When specific funds are needed to maintain a lifestyle during retirement, it is essential to keep the tax consequences of the accounts funding your retirement.

Taxes should not be the only consideration when making your retirement planning. Instead, it should be combined with other aspects of your overall financial planning.

Estate Planning
While necessary estate planning is a critical component before retirement, but post-retirement planning has a more important role in managing real estate. It is essential for you to determine what you and your family would like to settle for.

What is crucial is that the approach to estate planning should be similar to your attitude towards risk management. Your estate plan should be reviewed and updated regularly.

5. Invest or Save

It’s entirely okay if you start late as well. The key to expecting success has a positive outlook and understanding that being late is better than never starting!

If you are over 55 years of age, the government offers savings on the catch -up contributions so you can get help to save a little bit more. Sometimes, the chances are that savings account and employee pensions are not enough to reach your goals. That’s when you explore investment products.

It is always good to have an investment on your side if you are planning to upgrade your living standard and staying financially sound for long. There are many different ways to save your money, but IRA accounts have proven to be the best. If you do not know about it yet, then search the mighty internet for guidance.

Create a diversified portfolio of savings accounts, investments, stocks, bonds, property, and insurance that can all contribute to benefit you.

6. Make Strategies to Maximize Your Social Security Income

Social security is likely to remain an essential part of your retirement planning, and it is essential to maximize this benefit.

To maximize the benefits of social security, you need to sit with your retirement planner and make effective strategies for collecting social security. The age at which you decide to withdraw funds will also have an impact on your lifetime savings. You can start receiving from the age of 62. Moreover, the more you wait, the more you will be paid. If you wait till 70 years of age, your payment will increase up to 77%.

Another important thing that you should be aware of is if you’re eligible for more than just your own retirement benefits! You might also be eligible to claim “spousal” or even “survivor” benefits, if you are married, divorced, or widowed. Although, these are based on your records with your spouse, whether they are dead or alive.

Remember not to file for two or more types of benefits at once. Chances are you will lose one of them if you file for both simultaneously. Make strategies to claim the smaller one first, and later on the larger one.

Social security uses the best 35 years of your working life to calculate your monthly earnings. If you have worked less than 35 years, you should keep working. As this will also help you to bump some of your lower earning years.

7. Check and Repeat

The most important thing to keep in mind while doing retirement planning is to focus on your savings. It needs to be updated and changed as needed. Review your retirement plan annually. Nothing is set in stone and with a strong and stable planning leads you to live a happy retirement life. All you need is to put yourself in a position to be successful and organized.
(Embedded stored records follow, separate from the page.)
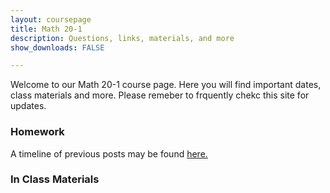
 ```yaml
---
layout: coursepage
title: Math 20-1 
description: Questions, links, materials, and more
show_downloads: FALSE

---
```

<!--- ### MATH 20-1 SECTION  ### --->
Welcome to our Math 20-1 course page. Here you will find important dates, class materials and more. Please remeber to frquently chekc this site for updates. 

### Homework 
<!--- 
### September 1 - September 
* Watch List:  
    * Review any outstanding material. 
---> 

A timeline of previous posts may be found <a href="https://merrickmath.github.io/MerrickMath.github.io-Div34Math/Timeline2022.html"> here. </a>


### In Class Materials 


<!--- ### MATH 30-1 SECTION  ### ---> 
<!---
### Homework 

### In Class Materials 
---> 




  




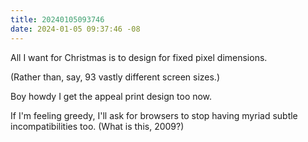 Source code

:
 ```yaml
---
title: 20240105093746
date: 2024-01-05 09:37:46 -08
---
```


All I want for Christmas is to design for fixed pixel dimensions.

(Rather than, say, 93 vastly different screen sizes.)

Boy howdy I get the appeal print design too now.

If I'm feeling greedy, I'll ask for browsers to stop having myriad subtle incompatibilities too. (What is this, 2009?)
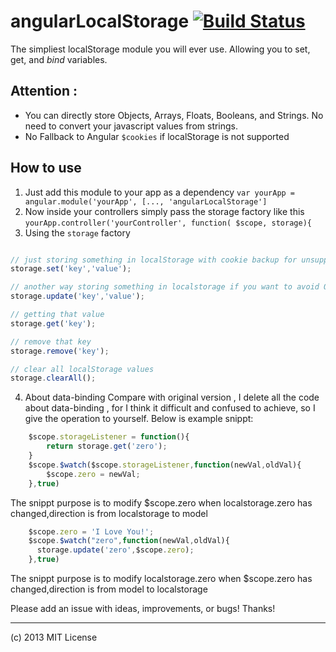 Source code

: angularLocalStorage [![Build Status](https://travis-ci.org/agrublev/angularLocalStorage.png?branch=master)](https://travis-ci.org/agrublev/angularLocalStorage)
====================

The simpliest localStorage module you will ever use. Allowing you to set, get, and *bind* variables.

## Attention :

* You can directly store Objects, Arrays, Floats, Booleans, and Strings. No need to convert your javascript values from strings.
* No Fallback to Angular ``$cookies`` if localStorage is not supported

## How to use

1. Just add this module to your app as a dependency
``var yourApp = angular.module('yourApp', [..., 'angularLocalStorage']``
2. Now inside your controllers simply pass the storage factory like this
``yourApp.controller('yourController', function( $scope, storage){``
3. Using the ``storage`` factory
  ```JAVASCRIPT

  // just storing something in localStorage with cookie backup for unsupported browsers
  storage.set('key','value');
  
  // another way storing something in localstorage if you want to avoid QUOTA_EXCEEDED_ERR in iphone/ipad 
  storage.update('key','value');
  
  // getting that value
  storage.get('key');

  // remove that key
  storage.remove('key');

  // clear all localStorage values
  storage.clearAll();
  ```
4. About data-binding 
  Compare with original version , I delete all the code about data-binding , for I think it difficult and confused
  to achieve, so I give the operation to yourself. Below is example snippt:
  ```JAVASCRIPT
      $scope.storageListener = function(){
          return storage.get('zero');
      }
      $scope.$watch($scope.storageListener,function(newVal,oldVal){
      	  $scope.zero = newVal;
      },true)  
  ```
  The snippt purpose is to modify $scope.zero when localstorage.zero has changed,direction is from localstorage to
  model

  ```JAVASCRIPT
  	  $scope.zero = 'I Love You!';
      $scope.$watch("zero",function(newVal,oldVal){
      	storage.update('zero',$scope.zero);
      },true)  
  ```
  The snippt purpose is to modify  localstorage.zero when $scope.zero has changed,direction is from model to 
  localstorage

Please add an issue with ideas, improvements, or bugs! Thanks!

---

(c) 2013 MIT License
Retirement is a life transition process. Just like other major life transitions, retirement requires you to adapt and grow. It might involve some sad moments for you like leaving your workplace, workmates, moving houses, having ups and downs, being short on money, etc.

However, these grieve moments don’t last forever! The efforts that you make before and during retirement to have a balanced life will help to ensure that your retirement is a smooth and pain-free process.

Although the act of retirement happens in a day, or a week. In fact, the retirement process is taking place over the years before your actual departure. Retirement cannot be successful overnight and it requires in-depth planning and preparation. Your retirement plan might even change at some points in life, depending on your interests, activities, and health fluctuations.